▸ **EXERCISE DESCRIPTION**: Write out the line that contains "from the list" and every line after it through the end of the entries, exactly as given and with no other lines.

Saved entries
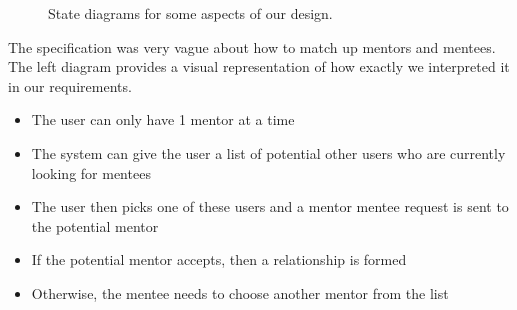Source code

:\documentclass[10pt]{article}
\begin{document}
\begin{figure}[H]
    \centering
    \qquad
    \caption{State diagrams for some aspects of our design.}
    \label{fig:state_diagrams}
\end{figure}

The specification was very vague about how to match up mentors and mentees. The
left diagram provides a visual representation of how exactly we interpreted it
in our requirements.
\begin{itemize}[leftmargin=1.2cm,noitemsep,align=left]
    \item The user can only have 1 mentor at a time
    \item The system can give the user a list of potential other users who are currently looking for mentees
    \item The user then picks one of these users and a mentor mentee request is sent to the potential mentor
    \item If the potential mentor accepts, then a relationship is formed
    \item Otherwise, the mentee needs to choose another mentor from the list
\end{itemize}
\end{document}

▸ **ANSWER**:
    \item Otherwise, the mentee needs to choose another mentor from the list
\end{itemize}
\end{document}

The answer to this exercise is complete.